#### Records

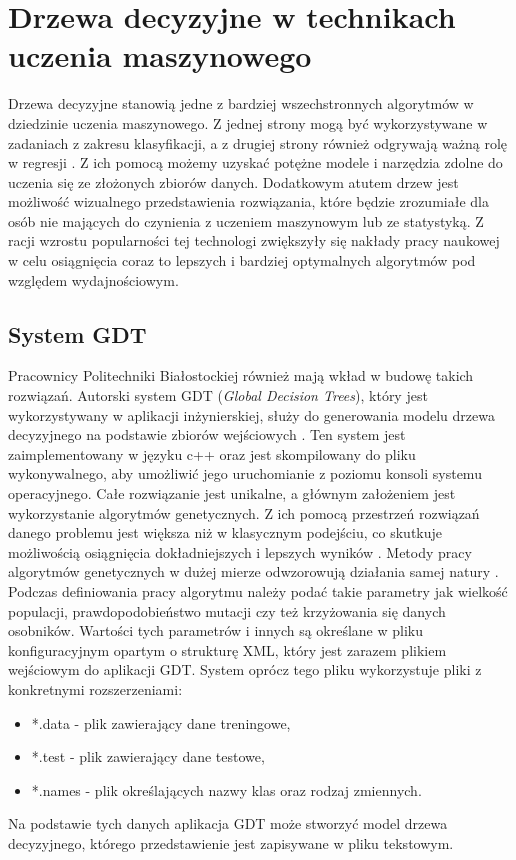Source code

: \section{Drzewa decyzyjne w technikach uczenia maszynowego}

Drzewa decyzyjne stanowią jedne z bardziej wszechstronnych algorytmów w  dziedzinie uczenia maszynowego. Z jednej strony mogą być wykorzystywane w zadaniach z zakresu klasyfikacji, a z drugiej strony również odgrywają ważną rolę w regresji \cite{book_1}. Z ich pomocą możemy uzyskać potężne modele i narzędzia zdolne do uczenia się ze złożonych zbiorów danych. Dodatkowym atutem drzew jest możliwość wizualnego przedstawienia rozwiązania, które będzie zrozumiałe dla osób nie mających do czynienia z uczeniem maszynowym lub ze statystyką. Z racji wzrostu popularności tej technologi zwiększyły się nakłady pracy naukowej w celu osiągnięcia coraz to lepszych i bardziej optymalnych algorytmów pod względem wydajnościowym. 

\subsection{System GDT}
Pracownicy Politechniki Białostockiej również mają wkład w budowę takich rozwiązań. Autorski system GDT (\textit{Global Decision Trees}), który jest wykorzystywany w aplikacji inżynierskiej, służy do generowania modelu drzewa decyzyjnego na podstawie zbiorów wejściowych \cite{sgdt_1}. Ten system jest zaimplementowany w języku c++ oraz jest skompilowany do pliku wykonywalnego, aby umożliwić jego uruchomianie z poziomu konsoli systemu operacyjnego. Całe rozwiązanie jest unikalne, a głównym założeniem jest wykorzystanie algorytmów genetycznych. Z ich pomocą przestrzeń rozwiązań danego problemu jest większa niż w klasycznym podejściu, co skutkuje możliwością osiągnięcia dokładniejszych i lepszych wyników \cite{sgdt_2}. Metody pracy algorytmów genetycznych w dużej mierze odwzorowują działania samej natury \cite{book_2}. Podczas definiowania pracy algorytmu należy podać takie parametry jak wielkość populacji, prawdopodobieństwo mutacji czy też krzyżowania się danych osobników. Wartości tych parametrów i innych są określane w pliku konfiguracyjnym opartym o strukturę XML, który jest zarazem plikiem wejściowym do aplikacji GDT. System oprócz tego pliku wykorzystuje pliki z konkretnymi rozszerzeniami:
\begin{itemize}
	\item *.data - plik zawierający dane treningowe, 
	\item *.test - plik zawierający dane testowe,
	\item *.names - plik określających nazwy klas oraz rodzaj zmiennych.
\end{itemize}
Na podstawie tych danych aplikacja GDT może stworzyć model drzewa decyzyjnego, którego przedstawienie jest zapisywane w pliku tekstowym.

########

_Exercise instructions_
Please say how many lines of the records contain the word "zawierający", giving the number by itself.

_Answer section_
2